Kendo came together over the last few centuries, descended from kenjutsu – the expert swordsmanship and techniques of samurai and other fighters in feudal Japan. It emphasizes the quick motion and strikes of swordfighting, while also teaching how to effectively block your opponent from hitting you in return. It takes many years of practice to master, and requires intense training to reach the physical fitness necessary to wield and move the weapons properly, while maintaining the correct footwork for the style.

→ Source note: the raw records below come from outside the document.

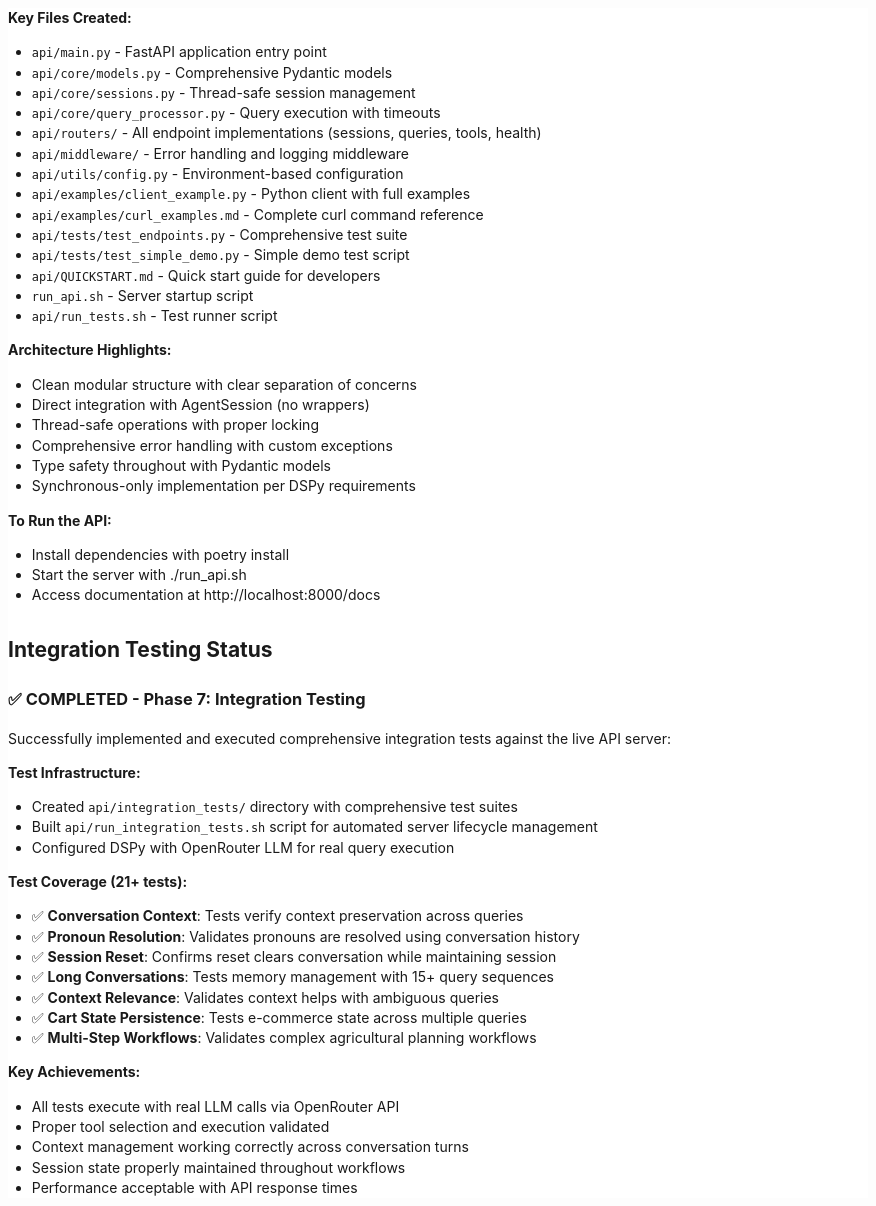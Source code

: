 **Key Files Created:**
- `api/main.py` - FastAPI application entry point
- `api/core/models.py` - Comprehensive Pydantic models
- `api/core/sessions.py` - Thread-safe session management
- `api/core/query_processor.py` - Query execution with timeouts
- `api/routers/` - All endpoint implementations (sessions, queries, tools, health)
- `api/middleware/` - Error handling and logging middleware
- `api/utils/config.py` - Environment-based configuration
- `api/examples/client_example.py` - Python client with full examples
- `api/examples/curl_examples.md` - Complete curl command reference
- `api/tests/test_endpoints.py` - Comprehensive test suite
- `api/tests/test_simple_demo.py` - Simple demo test script
- `api/QUICKSTART.md` - Quick start guide for developers
- `run_api.sh` - Server startup script
- `api/run_tests.sh` - Test runner script

**Architecture Highlights:**
- Clean modular structure with clear separation of concerns
- Direct integration with AgentSession (no wrappers)
- Thread-safe operations with proper locking
- Comprehensive error handling with custom exceptions
- Type safety throughout with Pydantic models
- Synchronous-only implementation per DSPy requirements

**To Run the API:**
- Install dependencies with poetry install
- Start the server with ./run_api.sh
- Access documentation at http://localhost:8000/docs

## Integration Testing Status

### ✅ COMPLETED - Phase 7: Integration Testing

Successfully implemented and executed comprehensive integration tests against the live API server:

**Test Infrastructure:**
- Created `api/integration_tests/` directory with comprehensive test suites
- Built `api/run_integration_tests.sh` script for automated server lifecycle management
- Configured DSPy with OpenRouter LLM for real query execution

**Test Coverage (21+ tests):**
- ✅ **Conversation Context**: Tests verify context preservation across queries
- ✅ **Pronoun Resolution**: Validates pronouns are resolved using conversation history
- ✅ **Session Reset**: Confirms reset clears conversation while maintaining session
- ✅ **Long Conversations**: Tests memory management with 15+ query sequences
- ✅ **Context Relevance**: Validates context helps with ambiguous queries
- ✅ **Cart State Persistence**: Tests e-commerce state across multiple queries
- ✅ **Multi-Step Workflows**: Validates complex agricultural planning workflows

**Key Achievements:**
- All tests execute with real LLM calls via OpenRouter API
- Proper tool selection and execution validated
- Context management working correctly across conversation turns
- Session state properly maintained throughout workflows
- Performance acceptable with API response times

Historically, kendoka (practitioners of the sport) used real swords, but beginning as far back as the 1700s, that has changed in favour of using bamboo or wooden swords, called shinai or bokuto, respectively. And similar to modern fencing, its participants have special protective gear to protect their heads, body, and arms, a tradition that has been in place since the 17th century. This includes a head, shoulder and throat covering, made of leather and fabric, with a metal grille over the face; a hard leather breastplate to protect the torso; three thick fabric flaps for the groin and waist; and finally, a pair of long, thick cotton gloves for the hands and forearms. Based off the traditional outfits of samurai fighters, this equipment became a key part of the kendo style.
In competitions, the only way to score points is to hit your opponent in one of those areas – the head or throat, the wrists, or the body. Any hit on an unarmoured area does not count. Thus, learning how to properly manoeuvre with the sword for strikes and counterstrikes is the foundation for every kendo student – techniques known as kata.
Getting used to the sword movements and reactions, and being adept enough to predict what to do next, takes years of practice – and the grading system reflects that, with more than ten skill levels noted. At age 13, a kendoka can be admitted to the first true grade, 1-dan (before that they are considered as kyu, which itself has 6 levels). To reach the next dan after that, increasing years of practice are needed, and no student can get to the highest level if they are younger than 46 years old. At minimum, 31 years of practice are needed to ascend to the level of 8-dan!
If you have always admired the effortless swordwork of Japanese masters, and you want to become exceptional at hand-eye coordination, anticipation of strikes, and counter-attacks with a weapon, kendo could be a lifelong journey of constant growth for you. As with any martial art, it has its benefits and advantages, and it keeps its learners active, disciplined, and focused in their lives. Whether you’re doing kung fu, kendo, or karate, that is the first step towards a meaningful and well-lived life!